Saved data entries

========

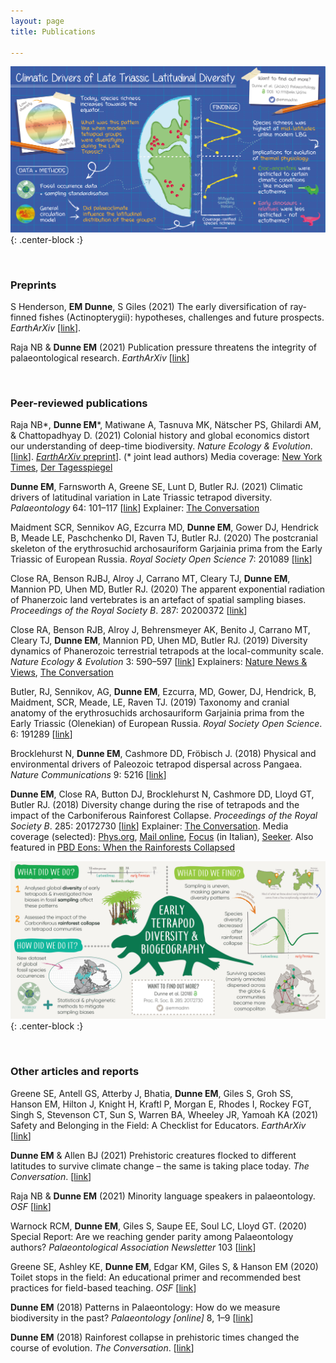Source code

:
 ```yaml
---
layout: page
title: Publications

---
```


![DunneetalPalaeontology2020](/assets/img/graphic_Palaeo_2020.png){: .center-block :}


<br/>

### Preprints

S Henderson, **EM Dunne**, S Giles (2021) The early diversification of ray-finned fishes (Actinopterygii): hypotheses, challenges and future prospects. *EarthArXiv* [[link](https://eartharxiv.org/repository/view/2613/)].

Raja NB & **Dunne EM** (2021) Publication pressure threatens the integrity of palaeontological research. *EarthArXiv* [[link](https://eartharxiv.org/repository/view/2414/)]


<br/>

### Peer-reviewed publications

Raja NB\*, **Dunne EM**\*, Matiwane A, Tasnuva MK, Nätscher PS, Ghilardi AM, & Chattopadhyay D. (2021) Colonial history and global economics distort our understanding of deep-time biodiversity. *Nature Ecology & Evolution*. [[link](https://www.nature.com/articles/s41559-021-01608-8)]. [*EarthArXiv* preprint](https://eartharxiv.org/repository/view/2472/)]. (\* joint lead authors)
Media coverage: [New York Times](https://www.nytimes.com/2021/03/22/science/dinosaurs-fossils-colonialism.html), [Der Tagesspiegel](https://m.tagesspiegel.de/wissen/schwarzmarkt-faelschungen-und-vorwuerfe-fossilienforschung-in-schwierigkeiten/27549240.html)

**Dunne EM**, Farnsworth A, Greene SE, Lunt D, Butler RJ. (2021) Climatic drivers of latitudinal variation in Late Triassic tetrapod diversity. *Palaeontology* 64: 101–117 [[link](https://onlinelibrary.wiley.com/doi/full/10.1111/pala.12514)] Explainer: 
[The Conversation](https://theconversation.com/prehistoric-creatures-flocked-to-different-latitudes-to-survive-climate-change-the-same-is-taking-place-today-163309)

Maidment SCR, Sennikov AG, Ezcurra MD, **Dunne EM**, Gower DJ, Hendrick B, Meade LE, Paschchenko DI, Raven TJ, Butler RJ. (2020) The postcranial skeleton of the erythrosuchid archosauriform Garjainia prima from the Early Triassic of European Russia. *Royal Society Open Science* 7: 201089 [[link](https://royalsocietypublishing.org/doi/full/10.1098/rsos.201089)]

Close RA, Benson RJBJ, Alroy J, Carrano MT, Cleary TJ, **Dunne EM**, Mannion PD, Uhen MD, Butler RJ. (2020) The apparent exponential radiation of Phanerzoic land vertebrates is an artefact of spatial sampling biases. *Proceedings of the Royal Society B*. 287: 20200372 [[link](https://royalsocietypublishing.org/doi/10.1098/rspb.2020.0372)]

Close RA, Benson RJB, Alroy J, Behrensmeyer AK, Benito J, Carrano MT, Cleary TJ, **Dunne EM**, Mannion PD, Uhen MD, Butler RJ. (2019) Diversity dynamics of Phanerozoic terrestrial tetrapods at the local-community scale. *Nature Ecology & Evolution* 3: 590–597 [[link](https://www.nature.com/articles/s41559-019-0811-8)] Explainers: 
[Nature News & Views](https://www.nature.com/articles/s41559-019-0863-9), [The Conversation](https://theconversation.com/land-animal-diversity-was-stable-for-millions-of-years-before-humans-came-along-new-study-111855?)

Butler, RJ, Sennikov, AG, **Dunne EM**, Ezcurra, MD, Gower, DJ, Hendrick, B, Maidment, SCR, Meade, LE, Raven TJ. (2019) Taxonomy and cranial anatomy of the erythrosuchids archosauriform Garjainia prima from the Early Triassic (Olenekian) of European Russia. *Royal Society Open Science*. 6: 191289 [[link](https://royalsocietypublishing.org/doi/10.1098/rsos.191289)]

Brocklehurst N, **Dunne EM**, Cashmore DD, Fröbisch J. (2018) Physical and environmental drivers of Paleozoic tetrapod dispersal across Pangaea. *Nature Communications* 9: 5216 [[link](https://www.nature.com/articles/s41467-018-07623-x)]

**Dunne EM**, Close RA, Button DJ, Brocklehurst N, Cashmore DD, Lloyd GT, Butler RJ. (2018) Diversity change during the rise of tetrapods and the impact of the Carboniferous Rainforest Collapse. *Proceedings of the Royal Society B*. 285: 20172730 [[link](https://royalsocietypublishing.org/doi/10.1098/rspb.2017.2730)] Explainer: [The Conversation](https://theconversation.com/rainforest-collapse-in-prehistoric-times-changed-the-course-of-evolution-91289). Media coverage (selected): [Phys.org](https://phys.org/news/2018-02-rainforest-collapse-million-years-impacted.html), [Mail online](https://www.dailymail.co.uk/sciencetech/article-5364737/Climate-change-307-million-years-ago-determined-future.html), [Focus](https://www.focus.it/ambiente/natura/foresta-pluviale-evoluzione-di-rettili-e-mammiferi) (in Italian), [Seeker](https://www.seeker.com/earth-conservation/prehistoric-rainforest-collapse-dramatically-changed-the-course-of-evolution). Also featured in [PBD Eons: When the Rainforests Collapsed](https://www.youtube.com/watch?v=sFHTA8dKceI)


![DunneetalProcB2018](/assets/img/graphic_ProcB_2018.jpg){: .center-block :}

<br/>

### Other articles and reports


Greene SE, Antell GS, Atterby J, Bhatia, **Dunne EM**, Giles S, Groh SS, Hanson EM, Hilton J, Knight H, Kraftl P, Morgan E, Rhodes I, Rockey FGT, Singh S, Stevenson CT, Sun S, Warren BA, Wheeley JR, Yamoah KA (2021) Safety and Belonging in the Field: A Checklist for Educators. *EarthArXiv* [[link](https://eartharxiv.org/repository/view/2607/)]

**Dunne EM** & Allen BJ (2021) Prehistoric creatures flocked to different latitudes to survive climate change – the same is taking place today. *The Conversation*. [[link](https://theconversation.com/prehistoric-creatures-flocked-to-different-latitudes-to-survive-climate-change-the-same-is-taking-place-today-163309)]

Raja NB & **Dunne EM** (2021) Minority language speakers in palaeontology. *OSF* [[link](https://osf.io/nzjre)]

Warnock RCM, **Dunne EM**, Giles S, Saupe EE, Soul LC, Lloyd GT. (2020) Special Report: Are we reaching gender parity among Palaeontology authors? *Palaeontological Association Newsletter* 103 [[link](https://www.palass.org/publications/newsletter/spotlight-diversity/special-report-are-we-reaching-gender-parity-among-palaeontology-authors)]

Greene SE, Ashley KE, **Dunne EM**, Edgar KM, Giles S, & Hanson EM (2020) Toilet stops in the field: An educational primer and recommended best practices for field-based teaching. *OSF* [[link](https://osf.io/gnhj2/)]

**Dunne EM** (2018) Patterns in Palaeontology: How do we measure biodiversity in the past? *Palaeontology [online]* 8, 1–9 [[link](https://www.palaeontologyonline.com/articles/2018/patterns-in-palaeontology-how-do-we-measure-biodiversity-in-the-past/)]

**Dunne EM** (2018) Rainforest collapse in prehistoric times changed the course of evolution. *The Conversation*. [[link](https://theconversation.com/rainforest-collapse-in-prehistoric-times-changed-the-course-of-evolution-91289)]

========

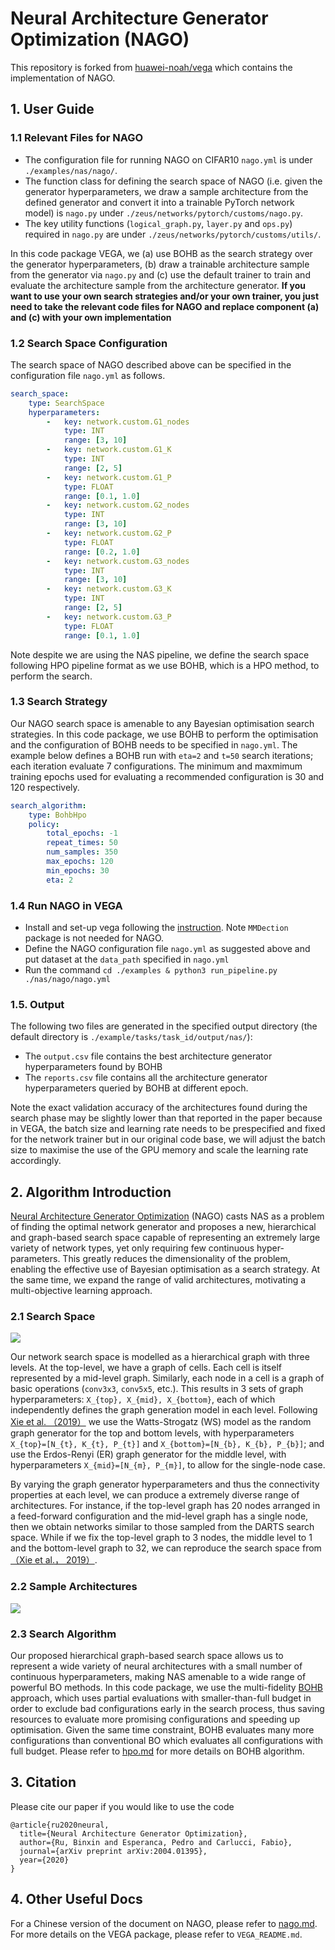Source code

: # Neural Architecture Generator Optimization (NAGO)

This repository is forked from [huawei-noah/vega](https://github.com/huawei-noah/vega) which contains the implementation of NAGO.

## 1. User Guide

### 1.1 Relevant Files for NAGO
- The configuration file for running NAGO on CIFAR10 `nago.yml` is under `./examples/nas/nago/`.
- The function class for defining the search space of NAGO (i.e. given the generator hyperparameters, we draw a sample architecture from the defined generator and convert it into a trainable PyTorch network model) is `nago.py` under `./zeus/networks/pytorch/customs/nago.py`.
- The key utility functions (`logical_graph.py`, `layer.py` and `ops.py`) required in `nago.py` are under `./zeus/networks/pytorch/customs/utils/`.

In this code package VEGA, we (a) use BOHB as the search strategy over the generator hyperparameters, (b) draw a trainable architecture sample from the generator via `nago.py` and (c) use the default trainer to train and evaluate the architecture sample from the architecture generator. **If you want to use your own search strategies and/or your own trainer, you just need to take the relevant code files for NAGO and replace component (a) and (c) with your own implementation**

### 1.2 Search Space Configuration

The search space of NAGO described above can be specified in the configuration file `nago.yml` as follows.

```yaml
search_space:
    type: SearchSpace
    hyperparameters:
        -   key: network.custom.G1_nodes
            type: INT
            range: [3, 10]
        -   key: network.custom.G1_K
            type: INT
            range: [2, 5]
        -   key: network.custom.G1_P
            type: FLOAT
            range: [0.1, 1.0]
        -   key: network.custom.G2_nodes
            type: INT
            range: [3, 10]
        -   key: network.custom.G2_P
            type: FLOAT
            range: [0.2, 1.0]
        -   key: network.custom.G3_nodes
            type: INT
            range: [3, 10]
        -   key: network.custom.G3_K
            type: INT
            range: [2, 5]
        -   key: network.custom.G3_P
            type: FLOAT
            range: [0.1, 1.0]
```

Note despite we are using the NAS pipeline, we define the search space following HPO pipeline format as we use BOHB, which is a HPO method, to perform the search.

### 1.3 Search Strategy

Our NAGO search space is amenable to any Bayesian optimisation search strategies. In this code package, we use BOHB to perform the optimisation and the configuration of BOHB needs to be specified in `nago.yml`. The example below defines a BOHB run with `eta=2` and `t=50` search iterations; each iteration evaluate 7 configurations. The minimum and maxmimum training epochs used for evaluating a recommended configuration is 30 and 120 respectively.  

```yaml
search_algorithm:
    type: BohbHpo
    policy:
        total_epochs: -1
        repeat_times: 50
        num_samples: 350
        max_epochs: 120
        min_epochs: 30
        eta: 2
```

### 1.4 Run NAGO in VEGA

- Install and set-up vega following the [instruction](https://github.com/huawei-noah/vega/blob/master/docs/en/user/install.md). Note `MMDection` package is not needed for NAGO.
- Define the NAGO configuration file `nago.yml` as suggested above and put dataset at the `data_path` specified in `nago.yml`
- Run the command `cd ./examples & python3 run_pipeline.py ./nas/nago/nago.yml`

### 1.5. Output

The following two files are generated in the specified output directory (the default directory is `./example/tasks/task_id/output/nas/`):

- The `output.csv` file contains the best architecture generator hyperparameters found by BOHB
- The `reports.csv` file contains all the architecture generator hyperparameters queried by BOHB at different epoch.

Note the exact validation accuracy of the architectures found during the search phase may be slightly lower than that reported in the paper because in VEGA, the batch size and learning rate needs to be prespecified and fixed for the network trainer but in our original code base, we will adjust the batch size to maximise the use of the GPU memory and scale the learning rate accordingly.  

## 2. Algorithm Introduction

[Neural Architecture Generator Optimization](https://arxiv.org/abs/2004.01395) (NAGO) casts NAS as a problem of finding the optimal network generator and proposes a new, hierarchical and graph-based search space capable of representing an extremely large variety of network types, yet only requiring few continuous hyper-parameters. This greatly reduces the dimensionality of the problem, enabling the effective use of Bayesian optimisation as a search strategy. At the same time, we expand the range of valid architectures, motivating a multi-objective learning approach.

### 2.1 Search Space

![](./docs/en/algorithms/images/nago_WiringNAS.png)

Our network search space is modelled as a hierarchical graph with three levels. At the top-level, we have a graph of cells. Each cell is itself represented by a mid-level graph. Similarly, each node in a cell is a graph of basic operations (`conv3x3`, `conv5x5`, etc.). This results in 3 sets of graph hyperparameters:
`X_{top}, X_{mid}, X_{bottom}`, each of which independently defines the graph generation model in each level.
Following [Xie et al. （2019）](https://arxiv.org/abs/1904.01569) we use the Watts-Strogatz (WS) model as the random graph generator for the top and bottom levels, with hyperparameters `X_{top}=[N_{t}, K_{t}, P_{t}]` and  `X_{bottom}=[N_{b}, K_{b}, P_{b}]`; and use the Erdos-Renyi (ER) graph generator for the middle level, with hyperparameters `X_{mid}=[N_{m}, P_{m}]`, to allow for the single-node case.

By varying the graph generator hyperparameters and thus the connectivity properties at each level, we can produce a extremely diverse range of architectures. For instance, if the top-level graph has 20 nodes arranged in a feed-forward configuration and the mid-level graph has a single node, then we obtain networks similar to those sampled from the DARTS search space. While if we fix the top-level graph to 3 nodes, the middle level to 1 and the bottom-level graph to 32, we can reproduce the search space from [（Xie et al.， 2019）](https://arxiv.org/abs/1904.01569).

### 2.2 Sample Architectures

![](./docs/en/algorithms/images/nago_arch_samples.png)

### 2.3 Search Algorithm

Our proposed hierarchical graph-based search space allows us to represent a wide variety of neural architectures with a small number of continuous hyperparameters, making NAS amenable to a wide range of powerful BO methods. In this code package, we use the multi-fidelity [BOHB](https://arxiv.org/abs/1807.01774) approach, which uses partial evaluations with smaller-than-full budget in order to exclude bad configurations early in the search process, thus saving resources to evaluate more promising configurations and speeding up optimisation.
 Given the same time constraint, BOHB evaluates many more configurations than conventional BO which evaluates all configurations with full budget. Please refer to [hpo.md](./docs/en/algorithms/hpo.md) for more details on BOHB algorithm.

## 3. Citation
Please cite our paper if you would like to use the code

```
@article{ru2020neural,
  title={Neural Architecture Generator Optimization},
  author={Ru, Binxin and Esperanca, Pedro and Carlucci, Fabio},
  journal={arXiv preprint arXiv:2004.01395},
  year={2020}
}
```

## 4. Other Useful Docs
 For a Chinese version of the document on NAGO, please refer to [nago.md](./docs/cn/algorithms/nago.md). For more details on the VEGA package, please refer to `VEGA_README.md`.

========

The problem →
Which lines of the data hold the string "above"? Return each of them.

Response to this task →
The search space of NAGO described above can be specified in the configuration file `nago.yml` as follows.
- Define the NAGO configuration file `nago.yml` as suggested above and put dataset at the `data_path` specified in `nago.yml`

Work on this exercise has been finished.